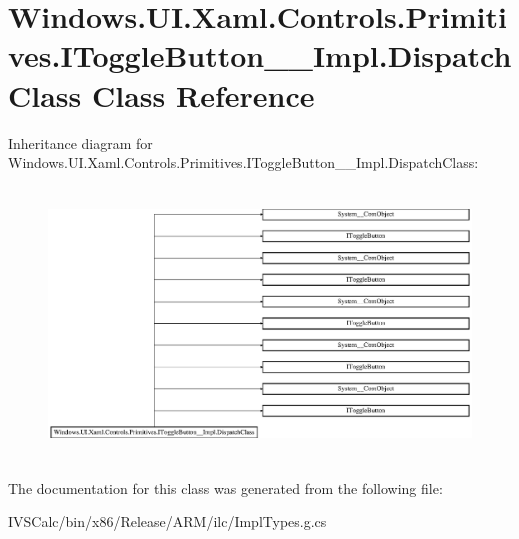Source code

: \hypertarget{class_windows_1_1_u_i_1_1_xaml_1_1_controls_1_1_primitives_1_1_i_toggle_button_____impl_1_1_dispatch_class}{}\section{Windows.\+U\+I.\+Xaml.\+Controls.\+Primitives.\+I\+Toggle\+Button\+\_\+\+\_\+\+Impl.\+Dispatch\+Class Class Reference}
\label{class_windows_1_1_u_i_1_1_xaml_1_1_controls_1_1_primitives_1_1_i_toggle_button_____impl_1_1_dispatch_class}
Inheritance diagram for Windows.\+U\+I.\+Xaml.\+Controls.\+Primitives.\+I\+Toggle\+Button\+\_\+\+\_\+\+Impl.\+Dispatch\+Class\+:\begin{figure}[H]
\begin{center}
\leavevmode
\includegraphics[height=7.230048cm]{class_windows_1_1_u_i_1_1_xaml_1_1_controls_1_1_primitives_1_1_i_toggle_button_____impl_1_1_dispatch_class}
\end{center}
\end{figure}


The documentation for this class was generated from the following file\+:\begin{DoxyCompactItemize}
\item 
I\+V\+S\+Calc/bin/x86/\+Release/\+A\+R\+M/ilc/Impl\+Types.\+g.\+cs\end{DoxyCompactItemize}
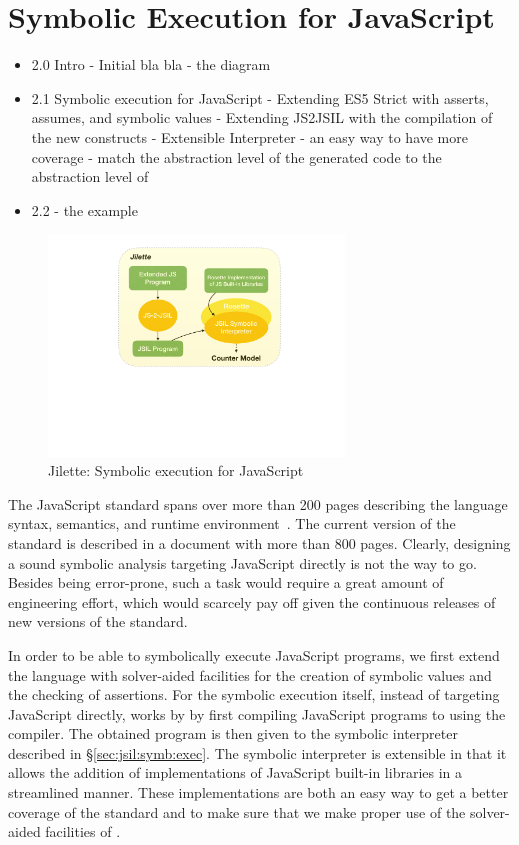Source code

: \section{Symbolic Execution for JavaScript}

\begin{itemize}
   \item 2.0 Intro - Initial bla bla - the diagram 
   \item 2.1 Symbolic execution for JavaScript 
              - Extending ES5 Strict with asserts, assumes, and symbolic values
              - Extending JS2JSIL with the compilation of the new constructs 
              - Extensible Interpreter 
                   - an easy way to have more coverage 
                   - match the abstraction level of the generated code to the abstraction level of \rosette 
    \item 2.2 - the example 
\end{itemize}

\begin{figure}[t]
\centering
\includegraphics[width=0.7\textwidth]{figures/jilette.pdf}
\caption{Jilette: Symbolic execution for JavaScript}
\label{fig:jilette:diagram}
\end{figure}

The JavaScript standard spans over more than 200 pages describing the language syntax, semantics, 
and runtime environment~\cite{ecma}. The current version of the standard is described in a document with 
more than 800 pages. Clearly, designing a sound symbolic analysis targeting JavaScript directly 
is not the way to go. Besides being error-prone, such a task would require a great amount of engineering effort, 
which would scarcely pay off given the continuous releases of new versions of the standard. 

In order to be able to symbolically execute JavaScript programs, we first extend the language 
with solver-aided facilities for the creation of symbolic values and the checking of assertions. 
For the symbolic execution itself, instead of targeting JavaScript directly, \jilette works by by first 
compiling JavaScript programs to \jsil using the \JSComp compiler.
The obtained \jsil program is then given to the \jsil symbolic interpreter described in \S\ref{sec:jsil:symb:exec}. 
The symbolic interpreter is extensible in that it allows the addition of \rosette implementations of 
JavaScript built-in libraries in a streamlined manner.  
These implementations are both an easy way to get a better coverage of the standard and 
to make sure that we make proper use of the solver-aided facilities of \rosette.    

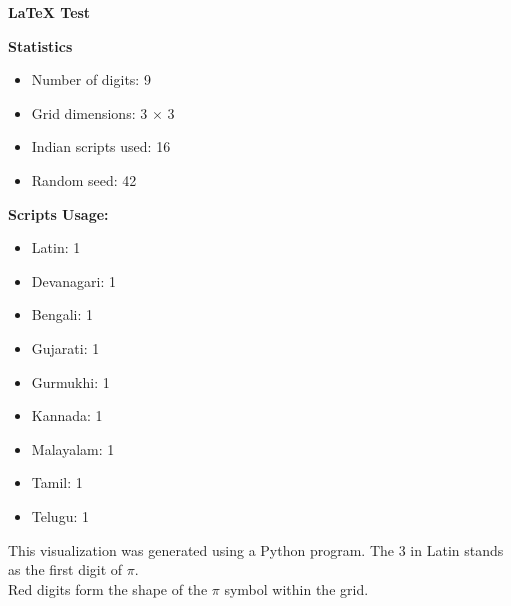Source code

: \documentclass[a4paper,10pt]{article}
\begin{document}
\begin{center}
\Huge\textbf{LaTeX Test}
\end{center}

\begin{center}
\end{center}

\vspace{0.5cm}
\begin{center}
\textbf{Statistics}
\end{center}

\begin{multicols}{2}
\begin{itemize}
\item Number of digits: 9
\item Grid dimensions: 3 $\times$ 3
\item Indian scripts used: 16
\item Random seed: 42
\end{itemize}

\columnbreak

\textbf{Scripts Usage:}
\begin{itemize}
\item Latin: 1
\item Devanagari: 1
\item Bengali: 1
\item Gujarati: 1
\item Gurmukhi: 1
\item Kannada: 1
\item Malayalam: 1
\item Tamil: 1
\item Telugu: 1
\end{itemize}
\end{multicols}

\vspace{1cm}
\begin{center}
\small This visualization was generated using a Python program. The 3 in Latin stands as the first digit of $\pi$.\\
Red digits form the shape of the $\pi$ symbol within the grid.
\end{center}
\end{document}
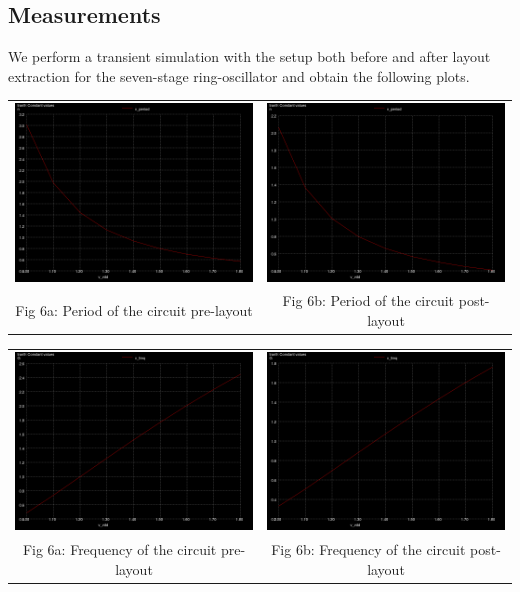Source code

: \documentclass[12pt,a4paper]{article}
\begin{document}
\subsection{Measurements}
\noindent We perform a transient simulation with the setup both before and after layout extraction for the seven-stage ring-oscillator and obtain the following plots.
\begin{center}
\begin{tabular}{cc}
     \includegraphics[width=0.47\linewidth]{tut5/reports/media/ro7.pre-layout.period.png} &
     \includegraphics[width=0.47\linewidth]{tut5/reports/media/ro7.post-layout.period.png} \\
     Fig 6a: Period of the circuit pre-layout & Fig 6b: Period of the circuit post-layout
\end{tabular}
\begin{tabular}{cc}
     \includegraphics[width=0.47\linewidth]{tut5/reports/media/ro7.pre-layout.freq.png} &
     \includegraphics[width=0.47\linewidth]{tut5/reports/media/ro7.post-layout.freq.png} \\
     Fig 6a: Frequency of the circuit pre-layout & Fig 6b: Frequency of the circuit post-layout
\end{tabular}
\end{center}
\end{document}
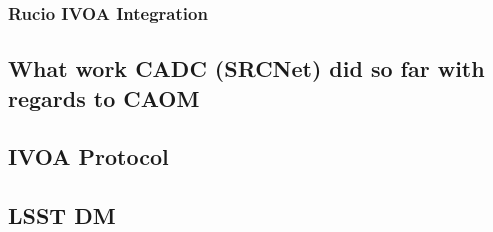 \subsubsection{Rucio IVOA Integration}

\subsection{What work CADC (SRCNet) did so far with regards to CAOM}

\subsection{IVOA Protocol}

\subsection{LSST DM}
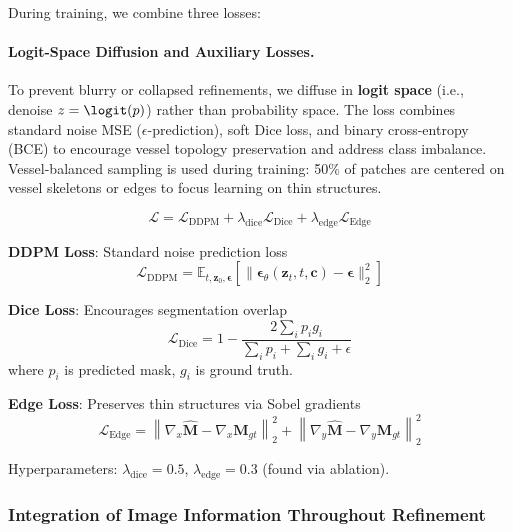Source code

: \documentclass[11pt]{article}
\begin{document}
During training, we combine three losses:

\paragraph{Logit-Space Diffusion and Auxiliary Losses.}
To prevent blurry or collapsed refinements, we diffuse in \textbf{logit space} (i.e., denoise $z = \logit(p)$) rather than probability space. The loss combines standard noise MSE ($\epsilon$-prediction), soft Dice loss, and binary cross-entropy (BCE) to encourage vessel topology preservation and address class imbalance. Vessel-balanced sampling is used during training: 50\% of patches are centered on vessel skeletons or edges to focus learning on thin structures.

\begin{equation}
\mathcal{L} = \mathcal{L}_{\text{DDPM}} + \lambda_{\text{dice}} \mathcal{L}_{\text{Dice}} + \lambda_{\text{edge}} \mathcal{L}_{\text{Edge}}
\end{equation}

\textbf{DDPM Loss}: Standard noise prediction loss
\begin{equation}
\mathcal{L}_{\text{DDPM}} = \mathbb{E}_{t,\mathbf{z}_0,\boldsymbol{\epsilon}} \left[\|\boldsymbol{\epsilon}_\theta(\mathbf{z}_t, t, \mathbf{c}) - \boldsymbol{\epsilon}\|_2^2\right]
\end{equation}

\textbf{Dice Loss}: Encourages segmentation overlap
\begin{equation}
\mathcal{L}_{\text{Dice}} = 1 - \frac{2 \sum_i p_i g_i}{\sum_i p_i + \sum_i g_i + \epsilon}
\end{equation}
where $p_i$ is predicted mask, $g_i$ is ground truth.

\textbf{Edge Loss}: Preserves thin structures via Sobel gradients
\begin{equation}
\mathcal{L}_{\text{Edge}} = \left\|\nabla_x \hat{\mathbf{M}} - \nabla_x \mathbf{M}_{gt}\right\|_2^2 + \left\|\nabla_y \hat{\mathbf{M}} - \nabla_y \mathbf{M}_{gt}\right\|_2^2
\end{equation}

Hyperparameters: $\lambda_{\text{dice}} = 0.5$, $\lambda_{\text{edge}} = 0.3$ (found via ablation).

\subsubsection{Integration of Image Information Throughout Refinement}
\end{document}

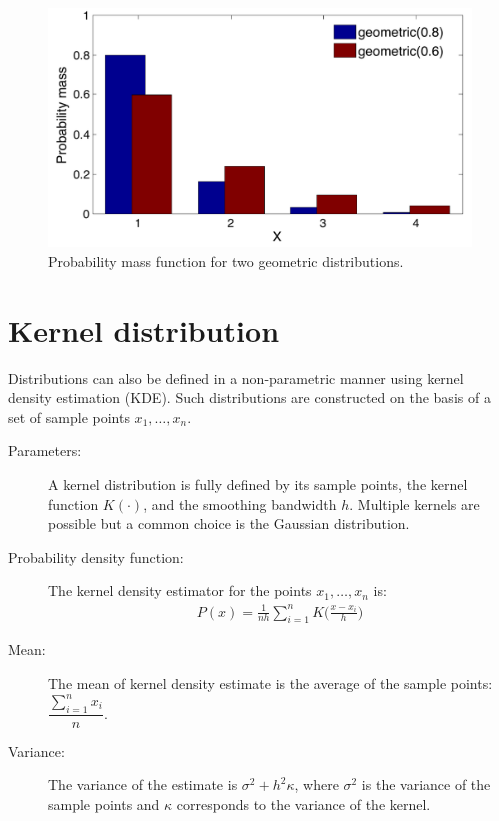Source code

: \begin{figure}[t]
\centering
\includegraphics[scale=0.40]{imgs/geometric_appendix.pdf}  \vspace{-2mm}
\caption{Probability mass function for two geometric distributions. } 
\label{fig:geometric-appendix}
\end{figure}



\section*{Kernel distribution}

Distributions can also be defined in a non-parametric manner using kernel density estimation (KDE).  Such distributions are constructed on the basis of a set of sample points $x_1, \dots, x_n$.

\begin{description}
\item [Parameters: ] A kernel distribution is fully defined by its sample points, the kernel function $K(\cdot)$, and the smoothing bandwidth $h$.  Multiple kernels are possible but a common choice is the Gaussian distribution.

\item [Probability density function: ] The kernel density estimator for the points $x_1, \dots, x_n$ is: 
\begin{align}
P(x) = \frac{1}{nh} \sum_{i=1}^n K\Big(\frac{x-x_i}{h}\Big)
\end{align}
\item [Mean: ] The mean of kernel density estimate is the average of the sample points: $\dfrac{\sum_{i=1}^n x_i}{n}$.

\item [Variance: ] The variance of the estimate is $\sigma^2 + h^2 \kappa$, where $\sigma^2$ is the variance of the sample points and $\kappa$ corresponds to the variance of the kernel. 

\end{description}

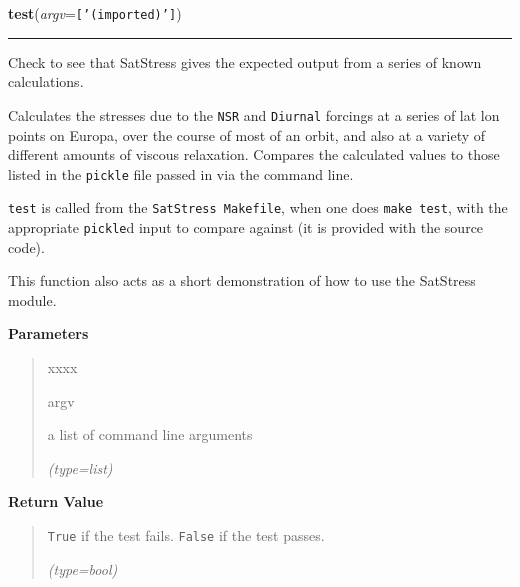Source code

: \hspace{.8\funcindent}\begin{boxedminipage}{\funcwidth}

    \raggedright \textbf{test}(\textit{argv}={\tt \texttt{[}\texttt{'}\texttt{(imported)}\texttt{'}\texttt{]}})

    \vspace{-1.5ex}

    \rule{\textwidth}{0.5\fboxrule}
\setlength{\parskip}{2ex}
    Check to see that SatStress gives the expected output from a series of 
    known calculations.

    Calculates the stresses due to the \texttt{NSR} and \texttt{Diurnal} 
    forcings at a series of lat lon points on Europa, over the course of 
    most of an orbit, and also at a variety of different amounts of viscous
    relaxation.  Compares the calculated values to those listed in the 
    \texttt{pickle} file passed in via the command line.

    \texttt{test} is called from the \texttt{SatStress Makefile}, when one 
    does \texttt{make test}, with the appropriate \texttt{pickle}d input to
    compare against (it is provided with the source code).

    This function also acts as a short demonstration of how to use the 
    SatStress module.

\setlength{\parskip}{1ex}
      \textbf{Parameters}
      \vspace{-1ex}

      \begin{quote}
        \begin{Ventry}{xxxx}

          \item[argv]

          a list of command line arguments

            {\it (type=list)}

        \end{Ventry}

      \end{quote}

      \textbf{Return Value}
    \vspace{-1ex}

      \begin{quote}
      \texttt{True} if the test fails. \texttt{False} if the test passes.

      {\it (type=bool)}

      \end{quote}

    \end{boxedminipage}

Task instructions - Please copy every line from the entries that includes the word "article".

Expected answer -
: \documentclass[a4paper,10pt]{article}
: \documentclass[12pt,a4paper]{article}
: \documentclass[11pt]{article}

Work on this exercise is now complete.